*YOUR GOAL:*
Please report, as a single number, how many lines in the entries include the string "images".

*PROVIDED RECORDS:*
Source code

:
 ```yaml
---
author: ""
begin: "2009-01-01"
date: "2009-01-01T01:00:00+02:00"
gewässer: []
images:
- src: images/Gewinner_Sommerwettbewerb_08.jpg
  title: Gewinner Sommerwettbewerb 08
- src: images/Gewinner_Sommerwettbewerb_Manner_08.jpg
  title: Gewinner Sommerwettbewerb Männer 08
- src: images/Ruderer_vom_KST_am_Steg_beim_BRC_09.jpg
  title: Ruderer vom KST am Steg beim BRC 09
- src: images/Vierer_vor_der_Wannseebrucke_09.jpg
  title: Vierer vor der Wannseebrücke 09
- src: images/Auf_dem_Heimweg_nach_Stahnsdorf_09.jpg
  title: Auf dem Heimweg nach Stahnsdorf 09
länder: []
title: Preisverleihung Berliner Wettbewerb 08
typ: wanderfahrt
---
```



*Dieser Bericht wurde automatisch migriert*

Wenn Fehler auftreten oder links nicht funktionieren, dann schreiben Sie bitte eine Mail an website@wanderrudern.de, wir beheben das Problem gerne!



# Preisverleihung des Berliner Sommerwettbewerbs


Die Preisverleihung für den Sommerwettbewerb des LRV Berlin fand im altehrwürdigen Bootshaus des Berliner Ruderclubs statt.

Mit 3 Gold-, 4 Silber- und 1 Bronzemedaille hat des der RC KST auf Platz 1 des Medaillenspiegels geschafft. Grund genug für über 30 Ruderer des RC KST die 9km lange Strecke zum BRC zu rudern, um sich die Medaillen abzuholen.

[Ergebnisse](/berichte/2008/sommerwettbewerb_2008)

*RESPONSE TO THE TASK:*
6